▸ **Records for this exercise**
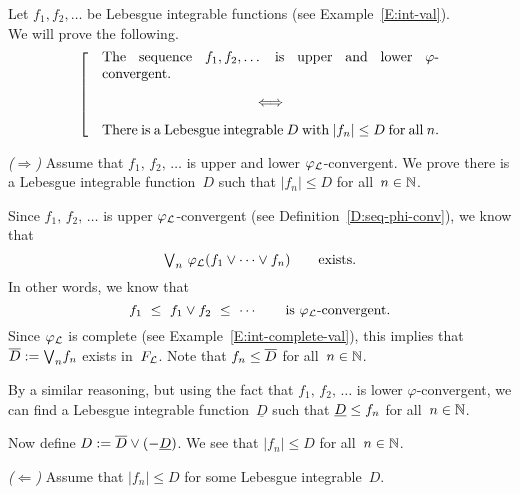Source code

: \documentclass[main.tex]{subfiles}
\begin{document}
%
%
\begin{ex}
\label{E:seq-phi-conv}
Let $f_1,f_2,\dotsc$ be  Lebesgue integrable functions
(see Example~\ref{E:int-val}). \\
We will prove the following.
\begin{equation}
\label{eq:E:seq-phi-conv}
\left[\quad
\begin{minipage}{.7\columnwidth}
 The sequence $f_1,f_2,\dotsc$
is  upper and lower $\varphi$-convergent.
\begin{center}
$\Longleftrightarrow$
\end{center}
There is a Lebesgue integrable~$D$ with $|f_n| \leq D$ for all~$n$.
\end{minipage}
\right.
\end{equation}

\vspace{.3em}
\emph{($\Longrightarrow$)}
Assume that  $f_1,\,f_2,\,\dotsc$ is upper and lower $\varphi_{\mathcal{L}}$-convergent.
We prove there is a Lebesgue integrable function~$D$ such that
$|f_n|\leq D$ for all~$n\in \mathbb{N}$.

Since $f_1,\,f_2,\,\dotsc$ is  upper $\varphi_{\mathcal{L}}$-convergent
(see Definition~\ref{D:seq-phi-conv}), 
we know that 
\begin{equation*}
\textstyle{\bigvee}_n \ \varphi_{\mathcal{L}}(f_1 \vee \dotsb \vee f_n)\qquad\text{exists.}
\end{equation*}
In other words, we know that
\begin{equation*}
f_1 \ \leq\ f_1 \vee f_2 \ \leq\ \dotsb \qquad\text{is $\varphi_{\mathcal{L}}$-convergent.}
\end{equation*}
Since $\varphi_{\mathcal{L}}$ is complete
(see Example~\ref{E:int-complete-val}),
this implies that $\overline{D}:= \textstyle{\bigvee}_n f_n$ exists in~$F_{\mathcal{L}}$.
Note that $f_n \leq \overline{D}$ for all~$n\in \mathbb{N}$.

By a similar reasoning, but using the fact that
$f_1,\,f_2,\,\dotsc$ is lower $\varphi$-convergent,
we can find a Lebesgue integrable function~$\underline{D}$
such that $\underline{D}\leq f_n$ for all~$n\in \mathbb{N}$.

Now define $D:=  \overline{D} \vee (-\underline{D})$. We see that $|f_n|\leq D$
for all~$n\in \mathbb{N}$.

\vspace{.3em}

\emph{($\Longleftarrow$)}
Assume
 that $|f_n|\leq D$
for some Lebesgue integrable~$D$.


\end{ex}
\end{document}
==
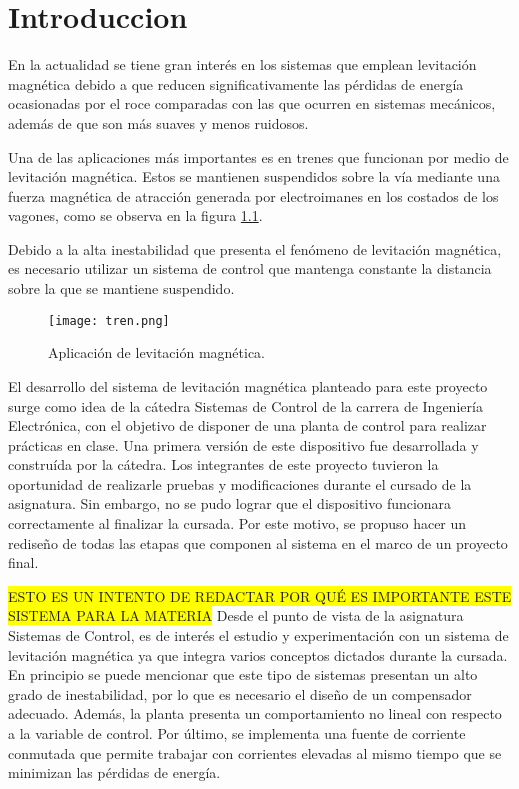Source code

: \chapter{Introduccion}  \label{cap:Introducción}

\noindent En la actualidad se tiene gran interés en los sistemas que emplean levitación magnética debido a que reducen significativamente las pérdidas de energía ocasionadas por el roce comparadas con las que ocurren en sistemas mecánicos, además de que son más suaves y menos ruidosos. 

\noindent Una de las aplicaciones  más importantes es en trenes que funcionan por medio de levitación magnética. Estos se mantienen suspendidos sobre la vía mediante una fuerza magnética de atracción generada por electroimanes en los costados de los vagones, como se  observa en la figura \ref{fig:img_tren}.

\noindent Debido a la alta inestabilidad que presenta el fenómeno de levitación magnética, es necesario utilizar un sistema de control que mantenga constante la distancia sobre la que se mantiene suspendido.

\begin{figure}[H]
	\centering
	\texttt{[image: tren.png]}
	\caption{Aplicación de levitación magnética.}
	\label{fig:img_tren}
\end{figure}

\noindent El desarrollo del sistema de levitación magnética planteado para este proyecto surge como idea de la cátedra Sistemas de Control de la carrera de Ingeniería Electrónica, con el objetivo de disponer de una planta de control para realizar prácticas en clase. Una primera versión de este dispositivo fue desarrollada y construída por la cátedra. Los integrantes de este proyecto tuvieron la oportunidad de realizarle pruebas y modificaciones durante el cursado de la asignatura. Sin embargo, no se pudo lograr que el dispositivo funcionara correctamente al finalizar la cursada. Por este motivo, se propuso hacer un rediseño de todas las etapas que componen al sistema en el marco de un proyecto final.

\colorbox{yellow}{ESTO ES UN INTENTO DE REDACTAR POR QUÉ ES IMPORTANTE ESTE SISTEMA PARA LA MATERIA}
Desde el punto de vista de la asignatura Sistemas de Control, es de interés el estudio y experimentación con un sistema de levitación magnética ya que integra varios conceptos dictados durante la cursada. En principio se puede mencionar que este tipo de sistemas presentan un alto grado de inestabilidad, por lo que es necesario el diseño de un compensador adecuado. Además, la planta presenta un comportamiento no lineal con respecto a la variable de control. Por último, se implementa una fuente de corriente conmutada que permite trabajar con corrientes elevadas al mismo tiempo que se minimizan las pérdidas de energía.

▸ **Exercise objective**
The string to find is "textstyle"; copy every line of the listing that has it.

▸ **Solution below**
\textstyle{\bigvee}_n \ \varphi_{\mathcal{L}}(f_1 \vee \dotsb \vee f_n)\qquad\text{exists.}
this implies that $\overline{D}:= \textstyle{\bigvee}_n f_n$ exists in~$F_{\mathcal{L}}$.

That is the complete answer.